* Problem requirements: Produce as output only the lines below starting at the line with "삽입되는 직선의 개수)" and continuing through the line with "새로운 직선 $f$를", each one exactly as written.

[[ Information provided, beginning ]]

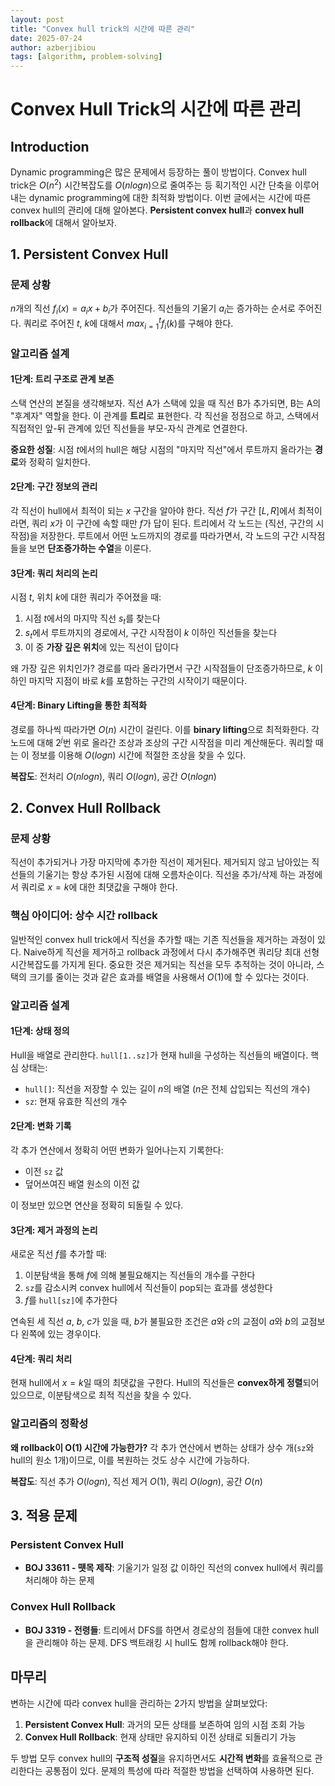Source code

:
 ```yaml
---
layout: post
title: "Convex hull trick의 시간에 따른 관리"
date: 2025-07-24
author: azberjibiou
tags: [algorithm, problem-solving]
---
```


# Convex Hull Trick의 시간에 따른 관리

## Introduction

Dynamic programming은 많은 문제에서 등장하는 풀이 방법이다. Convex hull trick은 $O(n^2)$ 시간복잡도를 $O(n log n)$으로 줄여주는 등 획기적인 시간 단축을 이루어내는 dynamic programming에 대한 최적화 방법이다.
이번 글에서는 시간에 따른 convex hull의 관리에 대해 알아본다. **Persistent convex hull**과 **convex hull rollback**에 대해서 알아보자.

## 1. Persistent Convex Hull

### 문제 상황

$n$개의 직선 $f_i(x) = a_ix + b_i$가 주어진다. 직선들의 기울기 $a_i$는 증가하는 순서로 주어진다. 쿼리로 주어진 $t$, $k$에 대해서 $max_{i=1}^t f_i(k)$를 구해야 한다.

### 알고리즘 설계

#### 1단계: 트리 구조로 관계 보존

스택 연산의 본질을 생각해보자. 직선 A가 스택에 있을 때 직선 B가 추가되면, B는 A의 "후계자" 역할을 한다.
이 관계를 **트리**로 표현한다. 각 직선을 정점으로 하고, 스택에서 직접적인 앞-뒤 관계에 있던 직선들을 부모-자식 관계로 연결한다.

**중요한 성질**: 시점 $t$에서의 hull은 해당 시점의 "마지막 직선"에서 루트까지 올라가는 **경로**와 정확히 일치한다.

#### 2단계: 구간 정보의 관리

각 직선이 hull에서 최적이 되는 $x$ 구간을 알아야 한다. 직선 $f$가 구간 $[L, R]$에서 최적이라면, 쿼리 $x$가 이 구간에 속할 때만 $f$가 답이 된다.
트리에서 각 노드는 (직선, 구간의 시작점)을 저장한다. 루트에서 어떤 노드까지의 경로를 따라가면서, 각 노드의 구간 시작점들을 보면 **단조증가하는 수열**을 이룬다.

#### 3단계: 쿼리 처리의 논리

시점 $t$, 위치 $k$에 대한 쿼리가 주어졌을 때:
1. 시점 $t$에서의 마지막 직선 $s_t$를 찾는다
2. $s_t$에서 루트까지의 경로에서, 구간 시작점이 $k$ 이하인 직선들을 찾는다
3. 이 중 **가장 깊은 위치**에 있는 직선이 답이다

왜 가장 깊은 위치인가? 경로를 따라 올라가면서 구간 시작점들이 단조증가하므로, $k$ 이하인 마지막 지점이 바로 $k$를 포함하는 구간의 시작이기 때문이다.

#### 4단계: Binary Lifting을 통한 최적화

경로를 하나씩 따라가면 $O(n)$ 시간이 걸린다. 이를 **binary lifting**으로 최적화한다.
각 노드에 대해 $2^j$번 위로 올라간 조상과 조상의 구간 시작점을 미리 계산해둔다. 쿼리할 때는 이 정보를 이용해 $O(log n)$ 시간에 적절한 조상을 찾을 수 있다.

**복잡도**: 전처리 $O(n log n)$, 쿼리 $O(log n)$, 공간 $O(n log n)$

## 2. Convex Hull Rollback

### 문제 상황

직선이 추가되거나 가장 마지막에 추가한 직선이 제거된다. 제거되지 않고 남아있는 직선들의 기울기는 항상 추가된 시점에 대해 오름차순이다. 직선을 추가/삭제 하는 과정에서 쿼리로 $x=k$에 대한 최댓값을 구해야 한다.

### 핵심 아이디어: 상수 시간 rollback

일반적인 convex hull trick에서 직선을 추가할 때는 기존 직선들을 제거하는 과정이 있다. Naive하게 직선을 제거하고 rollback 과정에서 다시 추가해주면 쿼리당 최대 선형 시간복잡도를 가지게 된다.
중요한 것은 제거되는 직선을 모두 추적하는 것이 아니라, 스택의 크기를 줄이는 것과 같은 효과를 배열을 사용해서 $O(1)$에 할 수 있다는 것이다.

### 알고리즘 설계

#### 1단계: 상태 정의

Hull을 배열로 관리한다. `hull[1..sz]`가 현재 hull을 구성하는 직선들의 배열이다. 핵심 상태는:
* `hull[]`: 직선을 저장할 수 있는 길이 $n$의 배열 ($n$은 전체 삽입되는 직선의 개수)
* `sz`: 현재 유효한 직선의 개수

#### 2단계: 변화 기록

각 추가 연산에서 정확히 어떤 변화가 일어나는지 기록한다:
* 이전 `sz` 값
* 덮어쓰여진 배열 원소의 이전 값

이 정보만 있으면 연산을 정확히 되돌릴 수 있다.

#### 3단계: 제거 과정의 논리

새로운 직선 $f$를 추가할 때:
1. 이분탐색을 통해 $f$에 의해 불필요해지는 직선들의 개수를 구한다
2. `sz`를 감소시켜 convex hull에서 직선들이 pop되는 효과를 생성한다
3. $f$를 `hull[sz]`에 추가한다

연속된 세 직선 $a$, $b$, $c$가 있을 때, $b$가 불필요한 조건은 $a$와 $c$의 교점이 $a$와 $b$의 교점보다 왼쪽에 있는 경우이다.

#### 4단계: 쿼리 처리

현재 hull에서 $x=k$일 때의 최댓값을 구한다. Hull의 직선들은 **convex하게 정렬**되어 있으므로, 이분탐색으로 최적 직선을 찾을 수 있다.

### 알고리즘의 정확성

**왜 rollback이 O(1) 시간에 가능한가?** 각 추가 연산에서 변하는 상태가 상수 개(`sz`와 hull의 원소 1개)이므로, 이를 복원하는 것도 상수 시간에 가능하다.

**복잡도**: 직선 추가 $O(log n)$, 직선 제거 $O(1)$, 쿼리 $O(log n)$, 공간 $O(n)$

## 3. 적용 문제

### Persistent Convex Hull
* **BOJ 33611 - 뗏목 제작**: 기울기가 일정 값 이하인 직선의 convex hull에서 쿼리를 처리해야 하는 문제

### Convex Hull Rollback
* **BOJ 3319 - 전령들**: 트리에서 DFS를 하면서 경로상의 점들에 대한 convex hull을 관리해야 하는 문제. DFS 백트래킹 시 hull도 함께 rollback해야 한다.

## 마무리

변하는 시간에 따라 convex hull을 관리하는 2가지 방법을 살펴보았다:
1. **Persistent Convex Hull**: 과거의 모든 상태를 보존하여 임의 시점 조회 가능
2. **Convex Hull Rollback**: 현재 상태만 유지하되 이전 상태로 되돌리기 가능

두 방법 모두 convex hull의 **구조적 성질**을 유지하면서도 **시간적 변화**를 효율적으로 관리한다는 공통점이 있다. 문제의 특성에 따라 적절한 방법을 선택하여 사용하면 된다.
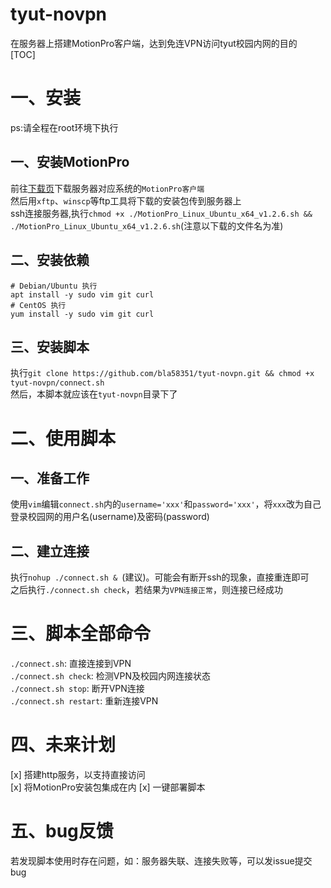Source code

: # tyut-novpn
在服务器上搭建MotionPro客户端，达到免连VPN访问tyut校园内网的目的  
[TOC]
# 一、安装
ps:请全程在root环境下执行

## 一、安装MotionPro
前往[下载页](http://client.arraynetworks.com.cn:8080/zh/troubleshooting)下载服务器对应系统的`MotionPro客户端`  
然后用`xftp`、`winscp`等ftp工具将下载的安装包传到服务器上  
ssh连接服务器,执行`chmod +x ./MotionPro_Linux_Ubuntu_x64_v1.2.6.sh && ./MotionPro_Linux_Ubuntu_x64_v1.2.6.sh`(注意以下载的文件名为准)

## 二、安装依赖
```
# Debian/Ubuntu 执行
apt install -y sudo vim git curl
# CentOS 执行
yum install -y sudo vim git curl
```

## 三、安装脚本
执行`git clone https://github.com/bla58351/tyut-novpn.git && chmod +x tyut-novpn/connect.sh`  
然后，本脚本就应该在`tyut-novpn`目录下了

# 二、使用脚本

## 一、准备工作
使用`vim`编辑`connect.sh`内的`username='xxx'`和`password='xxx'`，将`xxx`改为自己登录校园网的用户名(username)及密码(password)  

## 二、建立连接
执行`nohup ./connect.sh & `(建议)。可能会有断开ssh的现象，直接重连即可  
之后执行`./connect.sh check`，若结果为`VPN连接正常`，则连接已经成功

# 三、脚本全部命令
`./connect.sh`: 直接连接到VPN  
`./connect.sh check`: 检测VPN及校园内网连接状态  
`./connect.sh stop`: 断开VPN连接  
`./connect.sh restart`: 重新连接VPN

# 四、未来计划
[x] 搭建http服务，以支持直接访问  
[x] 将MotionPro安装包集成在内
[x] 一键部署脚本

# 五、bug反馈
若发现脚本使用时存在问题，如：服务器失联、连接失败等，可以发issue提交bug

[[ Information provided, end ]]

* Output below:
* `hull[]`: 직선을 저장할 수 있는 길이 $n$의 배열 ($n$은 전체 삽입되는 직선의 개수)
* `sz`: 현재 유효한 직선의 개수

#### 2단계: 변화 기록

각 추가 연산에서 정확히 어떤 변화가 일어나는지 기록한다:
* 이전 `sz` 값
* 덮어쓰여진 배열 원소의 이전 값

이 정보만 있으면 연산을 정확히 되돌릴 수 있다.

#### 3단계: 제거 과정의 논리

새로운 직선 $f$를 추가할 때:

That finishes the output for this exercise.